Poverty, repression and fightback on the docks

Dockers, by Alain Bertrand/CC

Dockers, by Alain Bertrand/CC   (Click to enlarge: opens in new window)

Bill Mullins, Southwark Socialist Party

This book is about Harry Constable, a leading activist in the struggle of the dock workers from before the war until the end of the 1950s.

It is told through a series of transcribed tapes he made 20 years ago with Bill Hunter, a member of the ‘Socialist Labour League’ in Liverpool.

Harry Constable was born into an East End family in London in World War One and grew up in poverty and struggle. His father and grandfather had been dockers and Harry became one after World War Two when he left the army.

His tale is one of obviously heroic struggle against not only the employers but often against the right-wing leaders of his own union, the Transport and General Workers’ Union (TGWU – one of the main forerunners of Unite).

Harry, along with other left-wing dockers, was instrumental in setting up what became the unofficial dock workers’ strike committees. They organised national strikes against the employers because too often the right wing in the union refused to take action.

Strike

At one stage the union expelled him – which under the system at the time meant he could not be a registered docker and was not entitled to work. The other dockers waiting in the “pens,” the holding areas where they were called by the foreman to work, refused to “come out” until Harry was given work.

The book explains how the docks became organised over a number of years that led to many strikes, sometimes local and sometimes national, all led by the unofficial dockers’ committees.

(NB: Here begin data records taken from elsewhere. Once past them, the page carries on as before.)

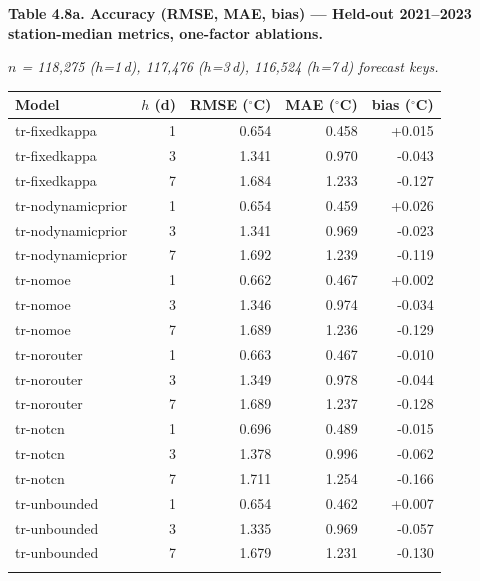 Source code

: \begin{table}[htbp]
\centering
\footnotesize
\setlength{\tabcolsep}{4pt}
\renewcommand{\arraystretch}{1.1}
\textbf{Table 4.8a. Accuracy (RMSE, MAE, bias) --- Held-out 2021--2023 station-median metrics, one-factor ablations.}
\par\smallskip
\textit{$n$ = 118,275 ($h$=1\,d), 117,476 ($h$=3\,d), 116,524 ($h$=7\,d) forecast keys.}
\par\medskip
\begin{tabular}{@{}lrrrr@{}}
\toprule\noalign{}
Model & $h$ (d) & RMSE ($^\circ$C) & MAE ($^\circ$C) & bias ($^\circ$C) \\
\midrule\noalign{}
tr-fixedkappa & 1 & 0.654 & 0.458 & +0.015 \\
tr-fixedkappa & 3 & 1.341 & 0.970 & -0.043 \\
tr-fixedkappa & 7 & 1.684 & 1.233 & -0.127 \\
tr-nodynamicprior & 1 & 0.654 & 0.459 & +0.026 \\
tr-nodynamicprior & 3 & 1.341 & 0.969 & -0.023 \\
tr-nodynamicprior & 7 & 1.692 & 1.239 & -0.119 \\
tr-nomoe & 1 & 0.662 & 0.467 & +0.002 \\
tr-nomoe & 3 & 1.346 & 0.974 & -0.034 \\
tr-nomoe & 7 & 1.689 & 1.236 & -0.129 \\
tr-norouter & 1 & 0.663 & 0.467 & -0.010 \\
tr-norouter & 3 & 1.349 & 0.978 & -0.044 \\
tr-norouter & 7 & 1.689 & 1.237 & -0.128 \\
tr-notcn & 1 & 0.696 & 0.489 & -0.015 \\
tr-notcn & 3 & 1.378 & 0.996 & -0.062 \\
tr-notcn & 7 & 1.711 & 1.254 & -0.166 \\
tr-unbounded & 1 & 0.654 & 0.462 & +0.007 \\
tr-unbounded & 3 & 1.335 & 0.969 & -0.057 \\
tr-unbounded & 7 & 1.679 & 1.231 & -0.130 \\
\bottomrule\noalign{}
\end{tabular}
\end{table}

In 1951, Clement Attlee’s Labour government ordered the arrest of Harry, along with other unofficial leaders, for calling a strike in contravention of ‘Order 1305’. This was part of the undemocratic government regulations set under emergency wartime powers, and forbade strike action.

This led to a national strike of 45,000 dockers. The Labour government’s answer was to send in 22,000 soldiers to do their jobs (which they couldn’t).

At the subsequent Old Bailey trial the unofficial leaders, including Harry, were acquitted.

Harry went through many experiences including the 1926 general strike and the battle of Cable Street against Oswald Mosley’s fascist Blackshirts.

All in all the book is well worth reading to give the modern generation of class fighters an idea of the rich history of class struggle in the docks.